The response must be made up of the lines in the entries below that contain "sudo".

__The input__.
★ ★ ★ ★ ★

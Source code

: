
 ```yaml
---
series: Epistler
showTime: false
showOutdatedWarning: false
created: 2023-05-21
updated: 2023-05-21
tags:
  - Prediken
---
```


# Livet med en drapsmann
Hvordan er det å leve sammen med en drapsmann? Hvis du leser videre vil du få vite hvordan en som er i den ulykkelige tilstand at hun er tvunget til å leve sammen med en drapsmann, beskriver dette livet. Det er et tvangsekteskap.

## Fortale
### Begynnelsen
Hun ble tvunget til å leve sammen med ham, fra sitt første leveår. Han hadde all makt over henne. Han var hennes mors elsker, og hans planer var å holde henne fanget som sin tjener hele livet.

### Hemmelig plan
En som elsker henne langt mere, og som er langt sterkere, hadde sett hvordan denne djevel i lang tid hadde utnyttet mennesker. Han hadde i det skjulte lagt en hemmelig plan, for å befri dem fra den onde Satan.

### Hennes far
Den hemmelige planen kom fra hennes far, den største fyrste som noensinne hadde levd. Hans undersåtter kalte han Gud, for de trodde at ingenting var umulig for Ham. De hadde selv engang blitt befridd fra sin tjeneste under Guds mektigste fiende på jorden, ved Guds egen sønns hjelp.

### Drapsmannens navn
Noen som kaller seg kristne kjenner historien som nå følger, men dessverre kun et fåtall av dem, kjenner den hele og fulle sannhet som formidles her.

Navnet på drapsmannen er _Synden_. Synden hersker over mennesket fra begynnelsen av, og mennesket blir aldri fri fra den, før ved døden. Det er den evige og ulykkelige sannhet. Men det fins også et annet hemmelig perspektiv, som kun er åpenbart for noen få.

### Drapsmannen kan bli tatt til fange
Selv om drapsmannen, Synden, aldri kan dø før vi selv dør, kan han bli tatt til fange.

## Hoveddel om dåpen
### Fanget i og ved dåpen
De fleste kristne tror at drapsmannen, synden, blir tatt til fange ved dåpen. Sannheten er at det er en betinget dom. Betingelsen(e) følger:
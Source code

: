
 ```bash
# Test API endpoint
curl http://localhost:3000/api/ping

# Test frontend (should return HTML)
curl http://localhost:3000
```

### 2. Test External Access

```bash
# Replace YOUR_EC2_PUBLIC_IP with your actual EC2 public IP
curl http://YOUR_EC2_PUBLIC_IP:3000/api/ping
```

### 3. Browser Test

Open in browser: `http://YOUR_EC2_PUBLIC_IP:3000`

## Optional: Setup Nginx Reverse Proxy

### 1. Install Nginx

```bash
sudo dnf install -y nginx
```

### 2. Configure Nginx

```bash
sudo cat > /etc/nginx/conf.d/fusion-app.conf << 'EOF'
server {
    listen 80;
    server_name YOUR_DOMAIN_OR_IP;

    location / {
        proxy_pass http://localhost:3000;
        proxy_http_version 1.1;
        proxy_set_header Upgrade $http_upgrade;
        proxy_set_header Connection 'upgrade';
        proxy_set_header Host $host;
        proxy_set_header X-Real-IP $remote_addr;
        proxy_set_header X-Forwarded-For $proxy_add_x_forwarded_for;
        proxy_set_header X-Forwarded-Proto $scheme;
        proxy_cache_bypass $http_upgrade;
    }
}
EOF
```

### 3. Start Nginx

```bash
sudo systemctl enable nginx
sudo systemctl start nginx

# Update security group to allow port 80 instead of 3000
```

★ ★ ★ ★ ★

__Answer to the exercise__.
sudo dnf install -y nginx
sudo cat > /etc/nginx/conf.d/fusion-app.conf << 'EOF'
sudo systemctl enable nginx
sudo systemctl start nginx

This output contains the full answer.